[Records from a data collection]

* * * * * * * * *

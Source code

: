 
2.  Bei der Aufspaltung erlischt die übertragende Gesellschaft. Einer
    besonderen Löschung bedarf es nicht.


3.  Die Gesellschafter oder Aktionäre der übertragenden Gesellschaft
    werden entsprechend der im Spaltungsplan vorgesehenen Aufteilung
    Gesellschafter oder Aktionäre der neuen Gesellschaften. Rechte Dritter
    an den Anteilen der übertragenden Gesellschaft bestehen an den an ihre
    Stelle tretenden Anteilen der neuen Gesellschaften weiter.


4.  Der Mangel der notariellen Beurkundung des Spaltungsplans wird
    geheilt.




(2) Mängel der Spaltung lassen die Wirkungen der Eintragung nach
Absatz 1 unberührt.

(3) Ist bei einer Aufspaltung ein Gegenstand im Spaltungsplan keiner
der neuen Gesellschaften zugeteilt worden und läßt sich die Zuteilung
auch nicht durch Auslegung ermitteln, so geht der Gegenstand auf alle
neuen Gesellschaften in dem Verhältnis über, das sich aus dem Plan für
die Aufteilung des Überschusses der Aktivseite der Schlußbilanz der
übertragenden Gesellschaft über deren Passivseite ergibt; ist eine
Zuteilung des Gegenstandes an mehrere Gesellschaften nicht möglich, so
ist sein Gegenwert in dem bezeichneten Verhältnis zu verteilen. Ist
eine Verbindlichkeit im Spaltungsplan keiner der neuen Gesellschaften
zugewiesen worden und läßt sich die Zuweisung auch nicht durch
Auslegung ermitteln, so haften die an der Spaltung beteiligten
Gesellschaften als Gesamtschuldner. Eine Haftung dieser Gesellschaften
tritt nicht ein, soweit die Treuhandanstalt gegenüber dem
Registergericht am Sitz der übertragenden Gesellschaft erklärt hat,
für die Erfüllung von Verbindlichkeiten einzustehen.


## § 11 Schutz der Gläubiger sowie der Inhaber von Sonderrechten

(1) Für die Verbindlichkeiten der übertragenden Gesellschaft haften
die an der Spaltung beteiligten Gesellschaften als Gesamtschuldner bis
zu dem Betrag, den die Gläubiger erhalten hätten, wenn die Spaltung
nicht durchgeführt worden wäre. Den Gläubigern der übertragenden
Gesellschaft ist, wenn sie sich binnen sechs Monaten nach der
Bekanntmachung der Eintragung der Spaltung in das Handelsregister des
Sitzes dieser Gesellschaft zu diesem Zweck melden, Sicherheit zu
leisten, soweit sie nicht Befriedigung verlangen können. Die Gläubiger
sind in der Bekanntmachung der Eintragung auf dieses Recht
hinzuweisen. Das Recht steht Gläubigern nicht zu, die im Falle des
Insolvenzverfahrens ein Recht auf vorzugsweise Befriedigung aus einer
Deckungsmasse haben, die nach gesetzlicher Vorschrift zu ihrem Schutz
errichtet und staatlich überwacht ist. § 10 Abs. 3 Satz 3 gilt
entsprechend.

* * * * * * * * *

Activity: Look above for the line with "neuen Gesellschaften in" and the line with "Gesellschaft ist, wenn". Write out those two lines and all the lines between them, exactly, and no others.

Expected answer:
neuen Gesellschaften in dem Verhältnis über, das sich aus dem Plan für
die Aufteilung des Überschusses der Aktivseite der Schlußbilanz der
übertragenden Gesellschaft über deren Passivseite ergibt; ist eine
Zuteilung des Gegenstandes an mehrere Gesellschaften nicht möglich, so
ist sein Gegenwert in dem bezeichneten Verhältnis zu verteilen. Ist
eine Verbindlichkeit im Spaltungsplan keiner der neuen Gesellschaften
zugewiesen worden und läßt sich die Zuweisung auch nicht durch
Auslegung ermitteln, so haften die an der Spaltung beteiligten
Gesellschaften als Gesamtschuldner. Eine Haftung dieser Gesellschaften
tritt nicht ein, soweit die Treuhandanstalt gegenüber dem
Registergericht am Sitz der übertragenden Gesellschaft erklärt hat,
für die Erfüllung von Verbindlichkeiten einzustehen.


## § 11 Schutz der Gläubiger sowie der Inhaber von Sonderrechten

(1) Für die Verbindlichkeiten der übertragenden Gesellschaft haften
die an der Spaltung beteiligten Gesellschaften als Gesamtschuldner bis
zu dem Betrag, den die Gläubiger erhalten hätten, wenn die Spaltung
nicht durchgeführt worden wäre. Den Gläubigern der übertragenden
Gesellschaft ist, wenn sie sich binnen sechs Monaten nach der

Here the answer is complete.